19 December, 2008

Sulk Hard With A Vengeance

Ok, hands up who wants to see Nicolas Anelka in a movie. Yep, thought so. Well apparently the man affectionately known as ‘Le Sulk’ has aspirations to not only be a stand-up comedian (seriously), but also now a Hollywood movie star. Now far be it from me to deny his natural charisma and charming personality, but really Nicolas??


He told close pals that his hero is Bruce Willis (don’t blame him) and that he would like to follow in the footsteps of Vinnie Jones. Now if that’s really true, I’m sure he won’t have many problems finding someone to glass him, but as far as aping someone’s film career, I’m not sure if Vinnie is exactly the paradigm he was once thought to be.


Anelka dribbled modestly: “I’ve already appeared in a film called Le Boulet, which a friend of mine produced.” Yes Nicolas, you really stretched yourself there playing ‘Nicolas, the soccer player.’ Anelka continued: “After football, maybe we will see an Oscar in the Anelka trophy cabinet. I like action men. I think I’d like to be the bad man in a movie. Like Vinnie Jones? Ha ha! He’s good.”

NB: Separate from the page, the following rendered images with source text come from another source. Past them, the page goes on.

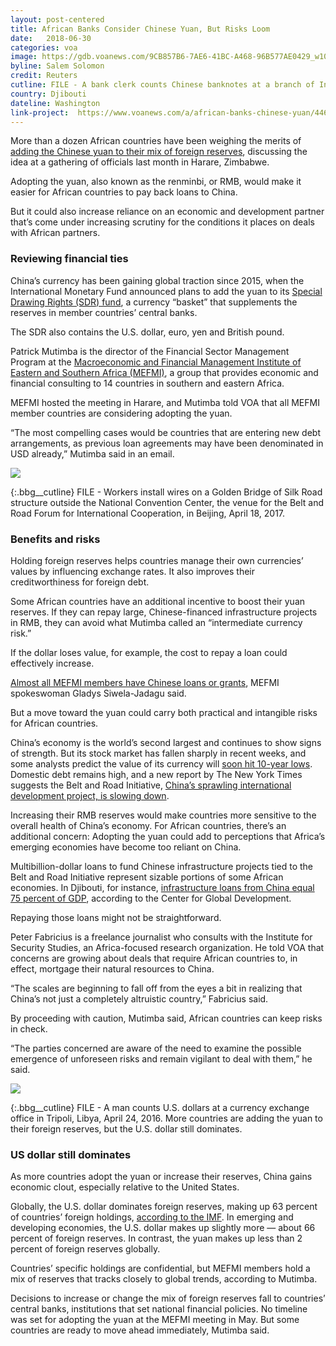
 ```yaml
---
layout: post-centered
title: African Banks Consider Chinese Yuan, But Risks Loom
date:   2018-06-30
categories: voa
image: https://gdb.voanews.com/9CB857B6-7AE6-41BC-A468-96B577AE0429_w1023_r1_s.jpg
byline: Salem Solomon
credit: Reuters
cutline: FILE - A bank clerk counts Chinese banknotes at a branch of Industrial and Commercial Bank of China in Huaibei, Anhui Province, June 8, 2012. The central banks of 14 African countries are considering adding the Chinese yuan to their foreign reserves.
country: Djibouti
dateline: Washington
link-project:  https://www.voanews.com/a/african-banks-chinese-yuan/4461989.html
---
```


More than a dozen African countries have been weighing the merits of [adding the Chinese yuan to their mix of foreign reserves](https://www.reuters.com/article/us-china-yuan-africa/african-finance-leaders-to-debate-chinas-yuan-as-a-reserve-currency-xinhua-idUSKCN1IU00N), discussing the idea at a gathering of officials last month in Harare, Zimbabwe.

Adopting the yuan, also known as the renminbi, or RMB, would make it easier for African countries to pay back loans to China.

But it could also increase reliance on an economic and development partner that’s come under increasing scrutiny for the conditions it places on deals with African partners.




### Reviewing financial ties ###


China’s currency has been gaining global traction since 2015, when the International Monetary Fund announced plans to add the yuan to its [Special Drawing Rights (SDR) fund](http://www.imf.org/en/News/Articles/2016/09/29/AM16-NA093016IMF-Adds-Chinese-Renminbi-to-Special-Drawing-Rights-Basket), a currency “basket” that supplements the reserves in member countries’ central banks.

The SDR also contains the U.S. dollar, euro, yen and British pound.

Patrick Mutimba is the director of the Financial Sector Management Program at the [Macroeconomic and Financial Management Institute of Eastern and Southern Africa (MEFMI)](http://mefmi.org/), a group that provides economic and financial consulting to 14 countries in southern and eastern Africa.

MEFMI hosted the meeting in Harare, and Mutimba told VOA that all MEFMI member countries are considering adopting the yuan.

“The most compelling cases would be countries that are entering new debt arrangements, as previous loan agreements may have been denominated in USD already,” Mutimba said in an email.




<div><img src="https://gdb.voanews.com/C116A954-4718-4446-A268-E5BED5C2082C_cx0_cy11_cw100_w760_r1_s.jpg"/></div>

{:.bbg__cutline}
FILE - Workers install wires on a Golden Bridge of Silk Road structure outside the National Convention Center, the venue for the Belt and Road Forum for International Cooperation, in Beijing, April 18, 2017.





### Benefits and risks ###


Holding foreign reserves helps countries manage their own currencies’ values by influencing exchange rates. It also improves their creditworthiness for foreign debt.

Some African countries have an additional incentive to boost their yuan reserves. If they can repay large, Chinese-financed infrastructure projects in RMB, they can avoid what Mutimba called an “intermediate currency risk.”

If the dollar loses value, for example, the cost to repay a loan could effectively increase.

[Almost all MEFMI members have Chinese loans or grants](https://www.reuters.com/article/us-china-yuan-africa/african-finance-leaders-to-debate-chinas-yuan-as-a-reserve-currency-xinhua-idUSKCN1IU00N), MEFMI spokeswoman Gladys Siwela-Jadagu said.

But a move toward the yuan could carry both practical and intangible risks for African countries.

China’s economy is the world’s second largest and continues to show signs of strength. But its stock market has fallen sharply in recent weeks, and some analysts predict the value of its currency will [soon hit 10-year lows](https://www.bloomberg.com/news/articles/2018-06-29/yuan-s-set-for-7-as-slide-evokes-china-2015-turmoil-magnus-says). Domestic debt remains high, and a new report by The New York Times suggests the Belt and Road Initiative, [China’s sprawling international development project, is slowing down](https://www.nytimes.com/2018/06/29/business/china-belt-and-road-slows.html).

Increasing their RMB reserves would make countries more sensitive to the overall health of China’s economy. For African countries, there’s an additional concern: Adopting the yuan could add to perceptions that Africa’s emerging economies have become too reliant on China.

Multibillion-dollar loans to fund Chinese infrastructure projects tied to the Belt and Road Initiative represent sizable portions of some African economies. In Djibouti, for instance, [infrastructure loans from China equal 75 percent of GDP](https://www.cgdev.org/sites/default/files/examining-debt-implications-belt-and-road-initiative-policy-perspective.pdf), according to the Center for Global Development.

Repaying those loans might not be straightforward.

Peter Fabricius is a freelance journalist who consults with the Institute for Security Studies, an Africa-focused research organization. He told VOA that concerns are growing about deals that require African countries to, in effect, mortgage their natural resources to China.

“The scales are beginning to fall off from the eyes a bit in realizing that China’s not just a completely altruistic country,” Fabricius said.

By proceeding with caution, Mutimba said, African countries can keep risks in check.

“The parties concerned are aware of the need to examine the possible emergence of unforeseen risks and remain vigilant to deal with them,” he said.






<div><img src="https://gdb.voanews.com/EB0CD048-94D4-4419-9E4B-7DFF06A4E019_w760_r1_s.jpg"/></div>

{:.bbg__cutline}
FILE - A man counts U.S. dollars at a currency exchange office in Tripoli, Libya, April 24, 2016. More countries are adding the yuan to their foreign reserves, but the U.S. dollar still dominates.





### US dollar still dominates ###

As more countries adopt the yuan or increase their reserves, China gains economic clout, especially relative to the United States.

Globally, the U.S. dollar dominates foreign reserves, making up 63 percent of countries’ foreign holdings, [according to the IMF](http://data.imf.org/?sk=E6A5F467-C14B-4AA8-9F6D-5A09EC4E62A4). In emerging and developing economies, the U.S. dollar makes up slightly more — about 66 percent of foreign reserves. In contrast, the yuan makes up less than 2 percent of foreign reserves globally.

Countries’ specific holdings are confidential, but MEFMI members hold a mix of reserves that tracks closely to global trends, according to Mutimba.

Decisions to increase or change the mix of foreign reserves fall to countries’ central banks, institutions that set national financial policies. No timeline was set for adopting the yuan at the MEFMI meeting in May. But some countries are ready to move ahead immediately, Mutimba said.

Obscure South American of the Week Dieciséis

Name – Hugo Rodallega Martinez


Affiliation – Necaxa


Reason for Coolness – He has hair like a mid-90s gangsta rapper


Reason for Obscurity – He has hair like a mid-90s gangsta rapper


Young Hugo is currently making headlines with a move to join Steve Bruce’s South American revolution at Wigan apparently on the cards early next year, after impressing for Mexican outfit Necaxa over the last two years. Originally from Columbia, Senor Rodallega announced his arrival on the scene a few years ago when he became the all time top goal scorer of the South American qualification for the FIFA U-20 World Cup, scoring 11 goals in just 9 games.


A nice little debut season for home team Deportes Quindio produced a rather healthy haul of 31 goals in 32 games, earning a (ahem) dream move to the Mexican top flight. After pretty uninspiring spells at Monterrey and the awesomely-named Atlas, Hugo moved to Necaxa for the 2007 Apertura and made an instant impact with 9 goals in 15 games. Since joining the central Mexico outfit he has averaged almost a goal every other game, and subsequently bagged a spot in the improving Columbian national team.


So we’re looking forward to seeing him at the JJB in January then, if you believe the press reports, he looks like he could do a pretty decent job alongside the quality of Zaki, Palacios and Valencia.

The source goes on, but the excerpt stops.